Bham Now wrote about Josh’s arrival back in June.

Meet the Birmingham Zoo’s newest addition, Josh the African lion + get exclusive details here

“Always Risky”

“Animal introductions are always risky because wild animals can be unpredictable and we cannot control their interactions,” explains Hollie Colahan, Birmingham Zoo’s Deputy Director and coordinator of the Association of Zoos and Aquariums’ (AZA) Lion SSP.  “Unfortunately, Akili sustained serious injuries within the first few minutes of the meeting and despite immediate intervention by the Animal Care and Animal Health teams, she succumbed to her injuries and died Monday afternoon.”

What’s Going to Happen with Josh?

Birmingham Zoo
Josh, an African lion at the Birmingham Zoo. (Jacob Blankenship/Bham Now)

In a statement sent to Bham Now by the Birmingham Zoo—they will continue to care for Josh and determine next steps for the lion in the near future.

“For now, Josh will stay here and we are committed to providing him with the same great care as always.
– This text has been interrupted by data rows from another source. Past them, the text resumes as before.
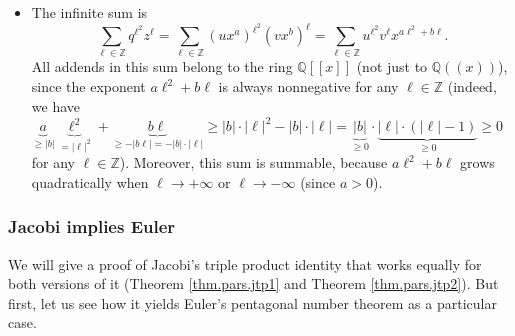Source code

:\begin{itemize}
\item The infinite sum is%
\[
\sum_{\ell\in\mathbb{Z}}q^{\ell^{2}}z^{\ell}=\sum_{\ell\in\mathbb{Z}}\left(
ux^{a}\right)  ^{\ell^{2}}\left(  vx^{b}\right)  ^{\ell}=\sum_{\ell
\in\mathbb{Z}}u^{\ell^{2}}v^{\ell}x^{a\ell^{2}+b\ell}.
\]
All addends in this sum belong to the ring $\mathbb{Q}\left[  \left[
x\right]  \right]  $ (not just to $\mathbb{Q}\left(  \left(  x\right)
\right)  $), since the exponent $a\ell^{2}+b\ell$ is always nonnegative for
any $\ell\in\mathbb{Z}$ (indeed, we have $\underbrace{a}_{\geq\left\vert
b\right\vert }\underbrace{\ell^{2}}_{=\left\vert \ell\right\vert ^{2}%
}+\underbrace{b\ell}_{\geq-\left\vert b\ell\right\vert =-\left\vert
b\right\vert \cdot\left\vert \ell\right\vert }\geq\left\vert b\right\vert
\cdot\left\vert \ell\right\vert ^{2}-\left\vert b\right\vert \cdot\left\vert
\ell\right\vert =\underbrace{\left\vert b\right\vert }_{\geq0}\cdot
\underbrace{\left\vert \ell\right\vert \cdot\left(  \left\vert \ell\right\vert
-1\right)  }_{\geq0}\geq0$ for any $\ell\in\mathbb{Z}$). Moreover, this sum is
summable, because $a\ell^{2}+b\ell$ grows quadratically when $\ell
\rightarrow+\infty$ or $\ell\rightarrow-\infty$ (since $a>0$).
\end{itemize}

\subsubsection{Jacobi implies Euler}

We will give a proof of Jacobi's triple product identity that works equally
for both versions of it (Theorem \ref{thm.pars.jtp1} and Theorem
\ref{thm.pars.jtp2}). But first, let us see how it yields Euler's pentagonal
number theorem as a particular case.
We have not started discussing future plans. We want to give the staff time to process and grieve. When the timing is right, we will work with the Lion Species Survival Plan (SSP) to determine the next steps. The goal is to get him an appropriate social setting for his well-being.”

It’s important to note the African lion population is extremely vulnerable and currently decreasing all over the world. The Birmingham Zoo—through a partnership with The American Zoological Association—is on the frontline to bring back the African lion. 

From the Zoo’s press release and social media Birmingham Zoo President, and CEO Chris Pfefferkorn added:

“The loss of an animal is always sad but when it is sudden and unexpected, that makes it particularly difficult. Please keep the amazing team and everyone that worked with Akili in your thoughts as there are no words that can ease the pain of such a spontaneous loss. We are thankful that so many in the community had a chance to see and experience Akili, she was a great ambassador for her wild counterparts.”

Birmingham Zoo
Akili at the Birmingham Zoo. (Scott Kayser/Birmingham Zoo)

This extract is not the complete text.